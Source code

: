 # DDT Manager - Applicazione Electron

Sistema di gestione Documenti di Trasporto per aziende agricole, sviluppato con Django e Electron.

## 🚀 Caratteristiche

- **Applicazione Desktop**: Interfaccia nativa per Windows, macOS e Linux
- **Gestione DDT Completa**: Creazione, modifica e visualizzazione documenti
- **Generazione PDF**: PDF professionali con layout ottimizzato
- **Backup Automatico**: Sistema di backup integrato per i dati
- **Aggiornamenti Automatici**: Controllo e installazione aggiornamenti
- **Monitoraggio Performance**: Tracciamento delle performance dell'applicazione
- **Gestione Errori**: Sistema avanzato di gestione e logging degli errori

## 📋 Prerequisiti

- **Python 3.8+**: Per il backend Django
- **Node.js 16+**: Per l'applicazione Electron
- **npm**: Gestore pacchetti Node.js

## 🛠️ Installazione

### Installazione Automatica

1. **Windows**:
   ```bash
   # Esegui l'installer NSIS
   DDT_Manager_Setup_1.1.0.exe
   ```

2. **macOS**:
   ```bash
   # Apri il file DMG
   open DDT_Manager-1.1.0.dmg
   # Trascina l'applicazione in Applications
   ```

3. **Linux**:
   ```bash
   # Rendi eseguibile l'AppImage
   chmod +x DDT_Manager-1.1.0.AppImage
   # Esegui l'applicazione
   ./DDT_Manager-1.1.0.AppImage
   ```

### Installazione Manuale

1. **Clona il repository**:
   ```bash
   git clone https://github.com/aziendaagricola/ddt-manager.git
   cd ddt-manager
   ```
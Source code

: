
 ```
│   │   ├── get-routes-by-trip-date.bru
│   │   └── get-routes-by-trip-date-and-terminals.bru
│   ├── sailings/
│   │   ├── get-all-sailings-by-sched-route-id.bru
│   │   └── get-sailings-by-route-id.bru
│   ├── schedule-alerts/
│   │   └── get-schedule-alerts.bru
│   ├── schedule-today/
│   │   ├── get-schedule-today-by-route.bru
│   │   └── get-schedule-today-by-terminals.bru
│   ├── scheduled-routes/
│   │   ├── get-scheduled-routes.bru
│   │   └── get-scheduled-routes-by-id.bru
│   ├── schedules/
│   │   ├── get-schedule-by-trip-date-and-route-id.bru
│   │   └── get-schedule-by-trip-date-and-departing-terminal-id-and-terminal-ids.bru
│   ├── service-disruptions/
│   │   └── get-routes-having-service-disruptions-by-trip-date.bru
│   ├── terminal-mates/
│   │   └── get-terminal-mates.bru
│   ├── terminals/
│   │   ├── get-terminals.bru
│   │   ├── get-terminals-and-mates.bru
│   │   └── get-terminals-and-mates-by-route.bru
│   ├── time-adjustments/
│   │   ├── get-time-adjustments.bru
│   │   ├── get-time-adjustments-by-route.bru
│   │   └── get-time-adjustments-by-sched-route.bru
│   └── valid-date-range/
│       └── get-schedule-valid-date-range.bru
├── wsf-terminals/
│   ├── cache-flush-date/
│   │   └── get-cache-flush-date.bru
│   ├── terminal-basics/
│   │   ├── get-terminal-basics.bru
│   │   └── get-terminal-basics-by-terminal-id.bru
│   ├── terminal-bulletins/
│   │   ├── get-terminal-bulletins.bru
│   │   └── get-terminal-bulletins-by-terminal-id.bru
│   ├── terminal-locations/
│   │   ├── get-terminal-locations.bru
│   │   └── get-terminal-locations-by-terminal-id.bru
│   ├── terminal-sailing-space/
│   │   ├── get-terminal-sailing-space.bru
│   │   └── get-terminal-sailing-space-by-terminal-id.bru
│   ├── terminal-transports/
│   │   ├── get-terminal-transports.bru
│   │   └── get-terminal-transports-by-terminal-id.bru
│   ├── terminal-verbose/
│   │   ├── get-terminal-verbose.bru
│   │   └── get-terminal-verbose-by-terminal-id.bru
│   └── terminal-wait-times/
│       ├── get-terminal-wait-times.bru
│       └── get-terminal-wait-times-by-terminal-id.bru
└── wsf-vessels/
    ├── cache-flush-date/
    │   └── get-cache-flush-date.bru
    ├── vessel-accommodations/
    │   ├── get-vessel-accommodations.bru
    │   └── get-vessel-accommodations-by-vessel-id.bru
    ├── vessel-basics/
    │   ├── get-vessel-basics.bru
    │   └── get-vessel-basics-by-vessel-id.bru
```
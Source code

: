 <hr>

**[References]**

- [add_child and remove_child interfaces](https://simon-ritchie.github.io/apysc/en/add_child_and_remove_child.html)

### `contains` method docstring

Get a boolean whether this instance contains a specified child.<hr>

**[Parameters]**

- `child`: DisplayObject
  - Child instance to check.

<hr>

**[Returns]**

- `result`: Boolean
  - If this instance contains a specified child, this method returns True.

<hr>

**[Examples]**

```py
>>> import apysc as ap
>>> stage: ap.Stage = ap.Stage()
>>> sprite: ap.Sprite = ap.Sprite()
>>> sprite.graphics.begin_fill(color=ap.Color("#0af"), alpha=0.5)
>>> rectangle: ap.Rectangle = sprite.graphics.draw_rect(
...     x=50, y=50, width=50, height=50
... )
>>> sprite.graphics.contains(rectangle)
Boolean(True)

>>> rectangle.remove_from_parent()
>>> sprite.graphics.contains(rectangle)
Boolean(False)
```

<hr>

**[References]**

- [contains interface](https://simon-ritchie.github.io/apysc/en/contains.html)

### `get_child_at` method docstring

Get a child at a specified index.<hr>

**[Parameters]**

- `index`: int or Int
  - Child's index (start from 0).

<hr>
____________________
- **TASK**
Please determine how many lines in the entries contain the word "mates" and answer with the number alone.

- **EXERCISE RESPONSE**
4